How to complete this task - Take nothing but the lines from the one with "p&\mapsto X_p(f)" through the one with "industriellen Maßstab entwickelte." in the entries below, both ends kept, and return them exactly with pictures left out.

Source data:
+--
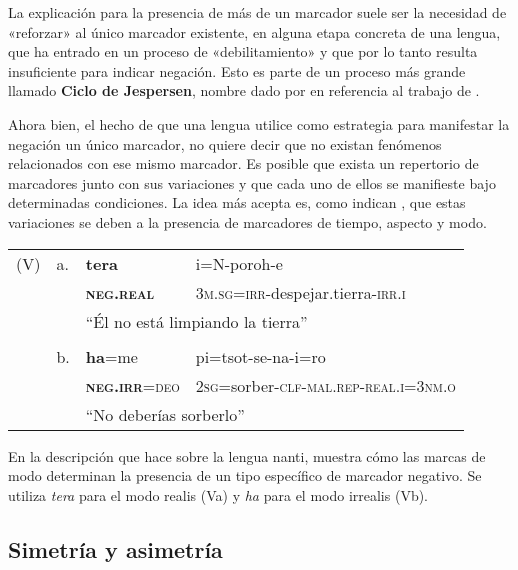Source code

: La explicación para la presencia de más de un marcador suele ser la necesidad de «reforzar» al único marcador existente, en alguna etapa concreta de una lengua, que ha entrado en un proceso de «debilitamiento» y que por lo tanto resulta insuficiente para indicar negación. Esto es parte de un proceso más grande llamado \textbf{Ciclo de Jespersen}, nombre dado por \textcolor{MidnightBlue}{\citet{Dahl1979}} en referencia al trabajo de \textcolor{MidnightBlue}{\citet{Jespersen1917}}.

Ahora bien, el hecho de que una lengua utilice como estrategia para manifestar la negación un único marcador, no quiere decir que no existan fenómenos relacionados con ese mismo marcador. Es posible que exista un repertorio de marcadores junto con sus variaciones y que cada uno de ellos se manifieste bajo determinadas condiciones. La idea más acepta es, como indican \textcolor{MidnightBlue}{\citet{Auwera2020}}, que estas variaciones se deben a la presencia de marcadores de tiempo, aspecto y modo. \vspace{0.5cm}

{\setmainfont{Charis SIL} 
\begin{tabular}{llll}
(V) & a. & \textbf{tera} & i=N-poroh-e \\
& & \textsc{\textbf{neg.real}} & \textsc{3m.sg=irr-}despejar.tierra-\textsc{irr.i} \\
& & \multicolumn{2}{l}{``Él no está limpiando la tierra''} \\
& & & \\
& b. & \textbf{ha}=me & pi=tsot-se-na-i=ro \\
& & \textsc{\textbf{neg.irr}=deo} & \textsc{2sg=}sorber-\textsc{clf-mal.rep-real.i=3nm.o} \\
& & \multicolumn{2}{l}{``No deberías sorberlo''} \\
\end{tabular} \vspace{1cm}
}

En la descripción que hace \textcolor{MidnightBlue}{\citet[pág. 182, 195]{Michael2014}} sobre la lengua nanti, muestra cómo las marcas de modo determinan la presencia de un tipo específico de marcador negativo. Se utiliza {\setmainfont{Charis SIL} \textit{tera}} para el modo realis (Va) y {\setmainfont{Charis SIL} \textit{ha}} para el modo irrealis (Vb).

\subsection*{Simetría y asimetría}

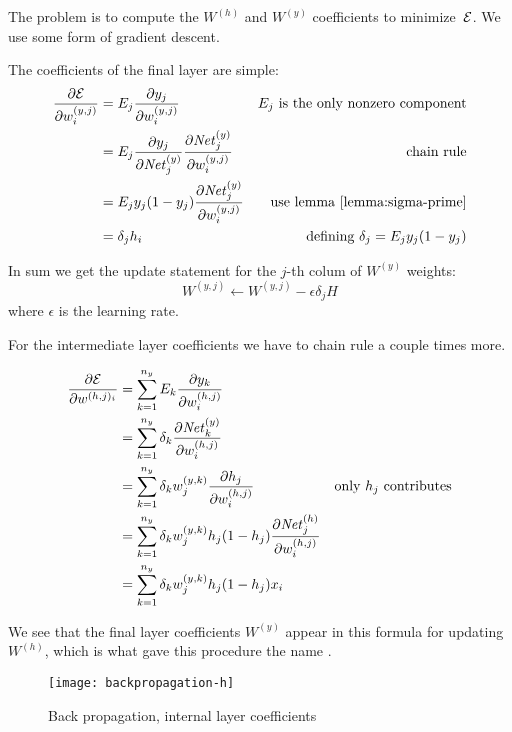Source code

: The problem is to compute the $W^{(h)}$ and $W^{(y)}$ coefficients to
minimize~${\cal E}$. We use some form of gradient descent.

The coefficients of the final layer are simple:
\begin{align}
  \frac{\partial{\cal E}}{\partial w^{(y,j)}_i}
  &=E_j\frac{\partial y_j}{\partial w^{(y,j)}_i}
  &\hbox{$E_j$ is the only nonzero component}\\
  &=E_j \frac{\partial y_j}{\partial \mathord{\mathit{Net}}^{(y)}_j}
  \frac{\partial \mathord{\mathit{Net}}^{(y)}_j}{\partial w^{(y,j)}_i}
  &\hbox{chain rule}\\
  &=E_j y_j(1-y_j)
  \frac{\partial \mathord{\mathit{Net}}^{(y)}_j}{\partial w^{(y,j)}_i}
  &\hbox{use lemma~\ref{lemma:sigma-prime}}\\
  &=\delta_j h_i
  &\hbox{defining $\delta_j=E_jy_j(1-y_j)$}\\
\end{align}

In sum we get the update statement for the $j$-th colum of $W^{(y)}$
weights:
\[ W^{(y,j)} \leftarrow W^{(y,j)} - \epsilon \delta_j H \]
where $\epsilon$ is the learning rate.

For the intermediate layer coefficients we have to chain rule a couple
times more.

\begin{align}
  \frac{\partial{\cal E}}{\partial w^{(h,j)_i}}
  &=\sum_{k=1}^{n_y} E_k\frac{\partial y_k}{\partial w^{(h,j)}_i}\\
  &=\sum_{k=1}^{n_y} \delta_k\frac{\partial \mathord{\mathit{Net}}^{(y)}_k}{\partial w^{(h,j)}_i}\\
  &=\sum_{k=1}^{n_y} \delta_k w^{(y,k)}_j
  \frac{\partial h_j}{\partial w^{(h,j)}_i}
  &\hbox{only $h_j$ contributes}\\
  &=\sum_{k=1}^{n_y} \delta_k w^{(y,k)}_j h_j(1-h_j)
  \frac{\partial \mathord{\mathit{Net}}^{(h)}_j}{\partial w^{(h,j)}_i}\\
  &=\sum_{k=1}^{n_y} \delta_k w^{(y,k)}_j h_j(1-h_j) x_i\\
\end{align}

We see that the final layer coefficients $W^{(y)}$ appear in this
formula for updating~$W^{(h)}$, which
is what gave this procedure the name .

\begin{figure}[ht]
  \texttt{[image: backpropagation-h]}
  \caption{Back propagation, internal layer coefficients}
  \label{fig:backprop-h}
\end{figure}


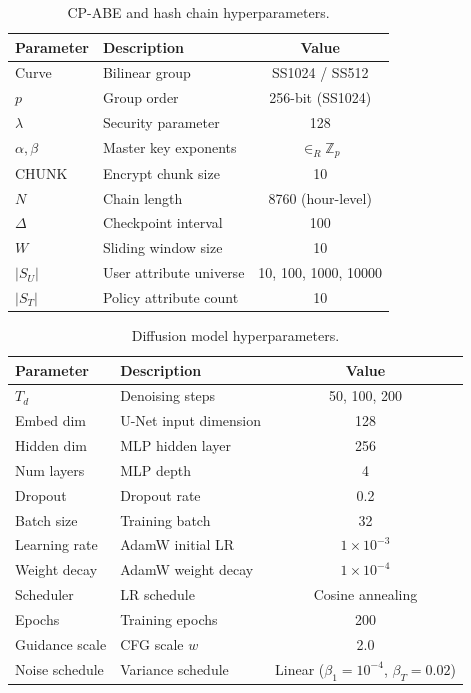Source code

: \documentclass[lettersize,journal]{IEEEtran}
\begin{document}
\begin{table}[t]
\centering
\caption{CP-ABE and hash chain hyperparameters.}
\label{tab:repro_cpabe}
\begin{tabular}{llc}
\toprule
\textbf{Parameter} & \textbf{Description} & \textbf{Value} \\
\midrule
Curve & Bilinear group & SS1024 / SS512 \\
$p$ & Group order & 256-bit (SS1024) \\
$\lambda$ & Security parameter & 128 \\
$\alpha, \beta$ & Master key exponents & $\in_R \mathbb{Z}_p$ \\
CHUNK & Encrypt chunk size & 10 \\
$N$ & Chain length & 8760 (hour-level) \\
$\Delta$ & Checkpoint interval & 100 \\
$W$ & Sliding window size & 10 \\
$|S_U|$ & User attribute universe & 10, 100, 1000, 10000 \\
$|S_T|$ & Policy attribute count & 10 \\
\bottomrule
\end{tabular}
\end{table}

\begin{table}[t]
\centering
\caption{Diffusion model hyperparameters.}
\label{tab:repro_diffusion}
\begin{tabular}{llc}
\toprule
\textbf{Parameter} & \textbf{Description} & \textbf{Value} \\
\midrule
$T_d$ & Denoising steps & 50, 100, 200 \\
Embed dim & U-Net input dimension & 128 \\
Hidden dim & MLP hidden layer & 256 \\
Num layers & MLP depth & 4 \\
Dropout & Dropout rate & 0.2 \\
Batch size & Training batch & 32 \\
Learning rate & AdamW initial LR & $1\times10^{-3}$ \\
Weight decay & AdamW weight decay & $1\times10^{-4}$ \\
Scheduler & LR schedule & Cosine annealing \\
Epochs & Training epochs & 200 \\
Guidance scale & CFG scale $w$ & 2.0 \\
Noise schedule & Variance schedule & Linear ($\beta_1=10^{-4}$, $\beta_{T}=0.02$) \\
\bottomrule
\end{tabular}
\end{table}
\end{document}
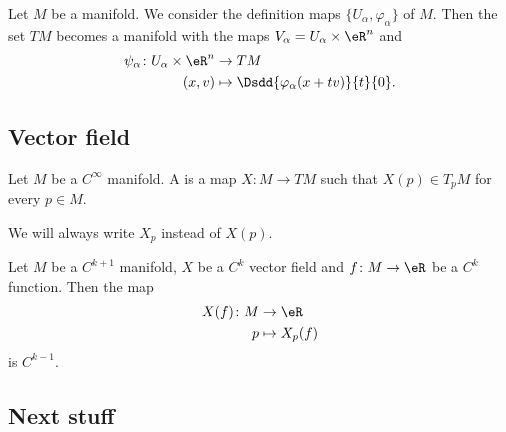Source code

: \begin{theorem}     \label{THOooTSQXooLvJMQb}
    Let \( M\) be a manifold. We consider the definition maps \( \{ U_{\alpha}, \varphi_{\alpha} \}\) of \( M\). Then the set \( TM\) becomes a manifold with the maps \( V_{\alpha}=U_{\alpha}\times \eR^n\) and
    \begin{equation}
        \begin{aligned}
            \psi_{\alpha}\colon U_{\alpha}\times \eR^n&\to TM \\
            (x,v)&\mapsto \Dsdd{ \varphi_{\alpha}(x+tv) }{t}{0}. 
        \end{aligned}
    \end{equation}
\end{theorem}


\subsection{Vector field}

\begin{definition}
    Let \( M\) be a \(  C^{\infty}\) manifold. A  is a map \( X\colon M\to TM\) such that \( X(p)\in T_pM\) for every \( p\in M\).

    We will always write \( X_p\) instead of \( X(p)\).
\end{definition}

\begin{proposition}
    Let \( M\) be a \( C^{k+1}\) manifold, \( X\) be a \( C^k\) vector field and \( f\colon M \to \eR\) be a \( C^k\) function. Then the map
    \begin{equation}
        \begin{aligned}
            X(f)\colon M&\to \eR \\
            p&\mapsto X_p(f) 
        \end{aligned}
    \end{equation}
    is \( C^{k-1}\).
\end{proposition}

\subsection{Next stuff}

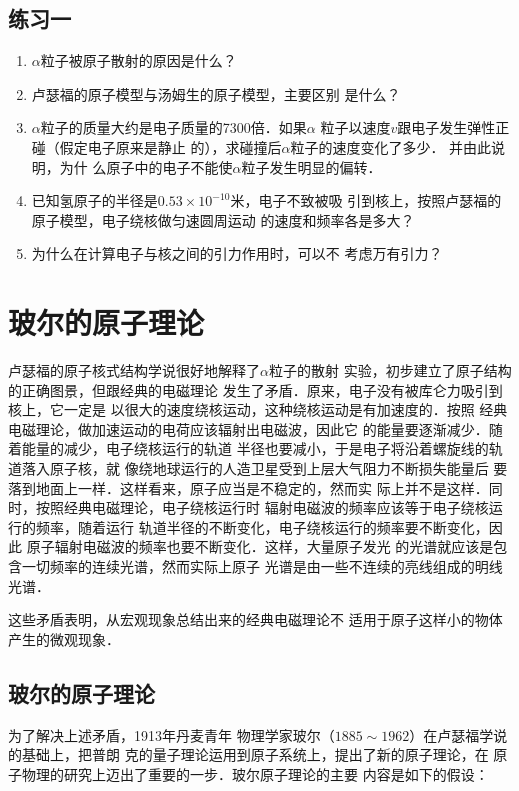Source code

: \subsection*{练习一}
\begin{enumerate}
    \item $\alpha$粒子被原子散射的原因是什么？
    \item 卢瑟福的原子模型与汤姆生的原子模型，主要区别
    是什么？
    \item $\alpha$粒子的质量大约是电子质量的7300倍．如果$\alpha$
    粒子以速度$v$跟电子发生弹性正碰（假定电子原来是静止
    的），求碰撞后$\alpha$粒子的速度变化了多少．
    并由此说明，为什
    么原子中的电子不能使$\alpha$粒子发生明显的偏转．
    \item 已知氢原子的半径是$0.53\times10^{-10}$米，电子不致被吸
    引到核上，按照卢瑟福的原子模型，电子绕核做匀速圆周运动
    的速度和频率各是多大？
    \item 为什么在计算电子与核之间的引力作用时，可以不
    考虑万有引力？

\end{enumerate}

\section{玻尔的原子理论}\label{sec_C_8-3}
卢瑟福的原子核式结构学说很好地解释了$\alpha$粒子的散射
实验，初步建立了原子结构的正确图景，但跟经典的电磁理论
发生了矛盾．原来，电子没有被库仑力吸引到核上，它一定是
以很大的速度绕核运动，这种绕核运动是有加速度的．按照
经典电磁理论，做加速运动的电荷应该辐射出电磁波，因此它
的能量要逐渐减少．随着能量的减少，电子绕核运行的轨道
半径也要减小，于是电子将沿着螺旋线的轨道落入原子核，就
像绕地球运行的人造卫星受到上层大气阻力不断损失能量后
要落到地面上一样．这样看来，原子应当是不稳定的，然而实
际上并不是这样．同时，按照经典电磁理论，电子绕核运行时
辐射电磁波的频率应该等于电子绕核运行的频率，随着运行
轨道半径的不断变化，电子绕核运行的频率要不断变化，因此
原子辐射电磁波的频率也要不断变化．这样，大量原子发光
的光谱就应该是包含一切频率的连续光谱，然而实际上原子
光谱是由一些不连续的亮线组成的明线光谱．

这些矛盾表明，从宏观现象总结出来的经典电磁理论不
适用于原子这样小的物体产生的微观现象．

\subsection{玻尔的原子理论} 

为了解决上述矛盾，1913年丹麦青年
物理学家玻尔（$1885 \sim 1962$）在卢瑟福学说的基础上，把普朗
克的量子理论运用到原子系统上，提出了新的原子理论，在
原子物理的研究上迈出了重要的一步．玻尔原子理论的主要
内容是如下的假设：

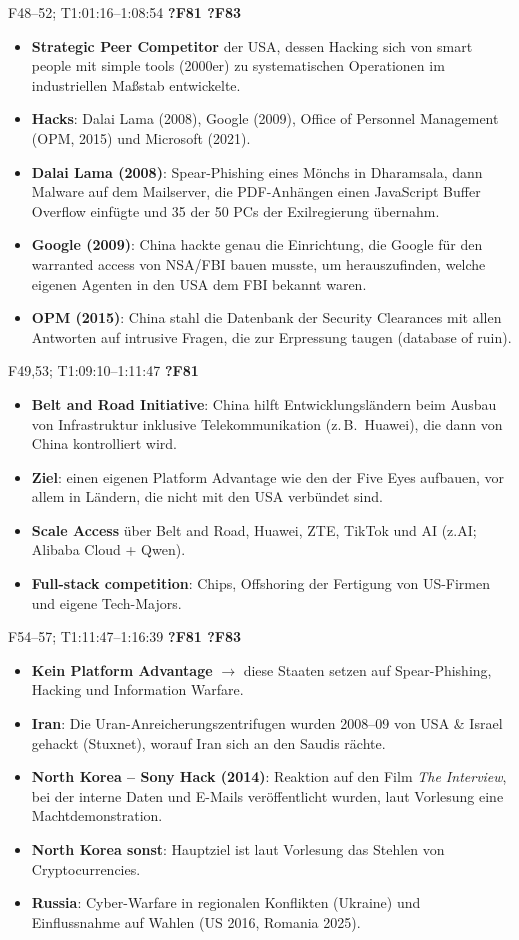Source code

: \documentclass[10pt,a4paper]{article}
\newcommand{\block}[2]{\par\vspace{3pt}{\bfseries #1}\hfill{\scriptsize #2}\par\nopagebreak}
\begin{document}
\block{China: Hacks}{F48--52; T1:01:16--1:08:54 \quad \textbf{?F81 ?F83}}
\begin{itemize}
\item \textbf{Strategic Peer Competitor} der USA, dessen Hacking sich von smart people mit simple tools (2000er) zu systematischen Operationen im industriellen Maßstab entwickelte.
\item \textbf{Hacks}: Dalai Lama (2008), Google (2009), Office of Personnel Management (OPM, 2015) und Microsoft (2021).
\item \textbf{Dalai Lama (2008)}: Spear-Phishing eines Mönchs in Dharamsala, dann Malware auf dem Mailserver, die PDF-Anhängen einen JavaScript Buffer Overflow einfügte und 35 der 50 PCs der Exilregierung übernahm.
\item \textbf{Google (2009)}: China hackte genau die Einrichtung, die Google für den warranted access von NSA/FBI bauen musste, um herauszufinden, welche eigenen Agenten in den USA dem FBI bekannt waren.
\item \textbf{OPM (2015)}: China stahl die Datenbank der Security Clearances mit allen Antworten auf intrusive Fragen, die zur Erpressung taugen (\glqq database of ruin\grqq).
\end{itemize}
\block{China: Belt and Road und Platform Advantage}{F49,53; T1:09:10--1:11:47 \quad \textbf{?F81}}
\begin{itemize}
\item \textbf{Belt and Road Initiative}: China hilft Entwicklungsländern beim Ausbau von Infrastruktur inklusive Telekommunikation (z.\,B.\ Huawei), die dann von China kontrolliert wird.
\item \textbf{Ziel}: einen eigenen Platform Advantage wie den der Five Eyes aufbauen, vor allem in Ländern, die nicht mit den USA verbündet sind.
\item \textbf{Scale Access} über Belt and Road, Huawei, ZTE, TikTok und AI (z.AI; Alibaba Cloud + Qwen).
\item \textbf{Full-stack competition}: Chips, Offshoring der Fertigung von US-Firmen und eigene Tech-Majors.
\end{itemize}
\block{Russia, Iran, North Korea}{F54--57; T1:11:47--1:16:39 \quad \textbf{?F81 ?F83}}
\begin{itemize}
\item \textbf{Kein Platform Advantage} $\rightarrow$ diese Staaten setzen auf Spear-Phishing, Hacking und Information Warfare.
\item \textbf{Iran}: Die Uran-Anreicherungszentrifugen wurden 2008--09 von USA \& Israel gehackt (Stuxnet), worauf Iran sich an den Saudis rächte.
\item \textbf{North Korea -- Sony Hack (2014)}: Reaktion auf den Film \emph{The Interview}, bei der interne Daten und E-Mails veröffentlicht wurden, laut Vorlesung eine Machtdemonstration.
\item \textbf{North Korea sonst}: Hauptziel ist laut Vorlesung das Stehlen von Cryptocurrencies.
\item \textbf{Russia}: Cyber-Warfare in regionalen Konflikten (Ukraine) und Einflussnahme auf Wahlen (US 2016, Romania 2025).
\end{itemize}
\end{document}
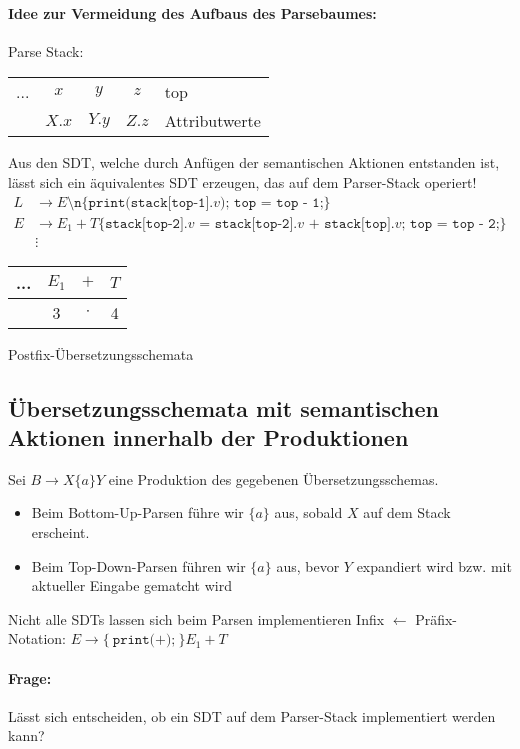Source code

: \paragraph*{Idee zur Vermeidung des Aufbaus des Parsebaumes:}
Parse Stack:
\begin{center}
    \begin{tabular}{cc|c|c|l}\cline{1-4}
        ... & $x$   & $y$   & $z$   & top\\\cline{1-4}
            & $X.x$ & $Y.y$ & $Z.z$ & Attributwerte\\\cline{1-4}
    \end{tabular}
\end{center}
Aus den SDT, welche durch Anfügen der semantischen Aktionen entstanden ist, lässt sich ein äquivalentes SDT erzeugen, das auf dem Parser-Stack operiert!
\begin{align*}
    L &\to E\texttt{\textbackslash n} \{\texttt{print(stack[top-1]}.v\texttt{); top = top - 1;}\} \\
    E &\to E_1 + T \{\texttt{stack[top-2]}.v\texttt{ = stack[top-2]}.v\texttt{ + stack[top]}.v\texttt{; top = top - 2;}\} \\
    &\vdots
\end{align*}
\begin{center}
    \begin{tabular}{cc|c|c|}\hline
        ... & $E_1$   & $+$   & $T$\\\hline
            & 3 & $\cdot$ & 4 \\\hline
    \end{tabular}
\end{center}
Postfix-Übersetzungsschemata
\subsection{Übersetzungsschemata mit semantischen Aktionen innerhalb der Produktionen}
Sei $B \to X \{a\} Y$ eine Produktion des gegebenen Übersetzungsschemas.
\begin{itemize}
\item   Beim Bottom-Up-Parsen führe wir $\{a\}$ aus, sobald $X$ auf dem Stack erscheint.
\item   Beim Top-Down-Parsen führen wir $\{a\}$ aus, bevor $Y$ expandiert wird bzw. mit aktueller Eingabe gematcht wird
\end{itemize}
Nicht alle SDTs lassen sich beim Parsen implementieren
\Bsp Infix $\longleftarrow$ Präfix-Notation: $E \to \{\texttt{print($+$);}\} E_1 + T$
\paragraph*{Frage:} Lässt sich entscheiden, ob ein SDT auf dem Parser-Stack implementiert werden kann?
+--
Written solution -
            p&\mapsto X_p(f) 
        \end{aligned}
    \end{equation}
    is \( C^{k-1}\).
\end{proposition}

\subsection{Next stuff}

Source code

: \subsection*{练习一}
\begin{enumerate}
    \item $\alpha$粒子被原子散射的原因是什么？
    \item 卢瑟福的原子模型与汤姆生的原子模型，主要区别
    是什么？
    \item $\alpha$粒子的质量大约是电子质量的7300倍．如果$\alpha$
    粒子以速度$v$跟电子发生弹性正碰（假定电子原来是静止
    的），求碰撞后$\alpha$粒子的速度变化了多少．
    并由此说明，为什
    么原子中的电子不能使$\alpha$粒子发生明显的偏转．
    \item 已知氢原子的半径是$0.53\times10^{-10}$米，电子不致被吸
    引到核上，按照卢瑟福的原子模型，电子绕核做匀速圆周运动
    的速度和频率各是多大？
    \item 为什么在计算电子与核之间的引力作用时，可以不
    考虑万有引力？

\end{enumerate}

\section{玻尔的原子理论}\label{sec_C_8-3}
卢瑟福的原子核式结构学说很好地解释了$\alpha$粒子的散射
实验，初步建立了原子结构的正确图景，但跟经典的电磁理论
发生了矛盾．原来，电子没有被库仑力吸引到核上，它一定是
以很大的速度绕核运动，这种绕核运动是有加速度的．按照
经典电磁理论，做加速运动的电荷应该辐射出电磁波，因此它
的能量要逐渐减少．随着能量的减少，电子绕核运行的轨道
半径也要减小，于是电子将沿着螺旋线的轨道落入原子核，就
像绕地球运行的人造卫星受到上层大气阻力不断损失能量后
要落到地面上一样．这样看来，原子应当是不稳定的，然而实
际上并不是这样．同时，按照经典电磁理论，电子绕核运行时
辐射电磁波的频率应该等于电子绕核运行的频率，随着运行
轨道半径的不断变化，电子绕核运行的频率要不断变化，因此
原子辐射电磁波的频率也要不断变化．这样，大量原子发光
的光谱就应该是包含一切频率的连续光谱，然而实际上原子
光谱是由一些不连续的亮线组成的明线光谱．

这些矛盾表明，从宏观现象总结出来的经典电磁理论不
适用于原子这样小的物体产生的微观现象．

\subsection{玻尔的原子理论} 

为了解决上述矛盾，1913年丹麦青年
物理学家玻尔（$1885 \sim 1962$）在卢瑟福学说的基础上，把普朗
克的量子理论运用到原子系统上，提出了新的原子理论，在
原子物理的研究上迈出了重要的一步．玻尔原子理论的主要
内容是如下的假设：

Source code

: \documentclass[10pt,a4paper]{article}
\newcommand{\block}[2]{\par\vspace{3pt}{\bfseries #1}\hfill{\scriptsize #2}\par\nopagebreak}
\begin{document}
\block{China: Hacks}{F48--52; T1:01:16--1:08:54 \quad \textbf{?F81 ?F83}}
\begin{itemize}
\item \textbf{Strategic Peer Competitor} der USA, dessen Hacking sich von smart people mit simple tools (2000er) zu systematischen Operationen im industriellen Maßstab entwickelte.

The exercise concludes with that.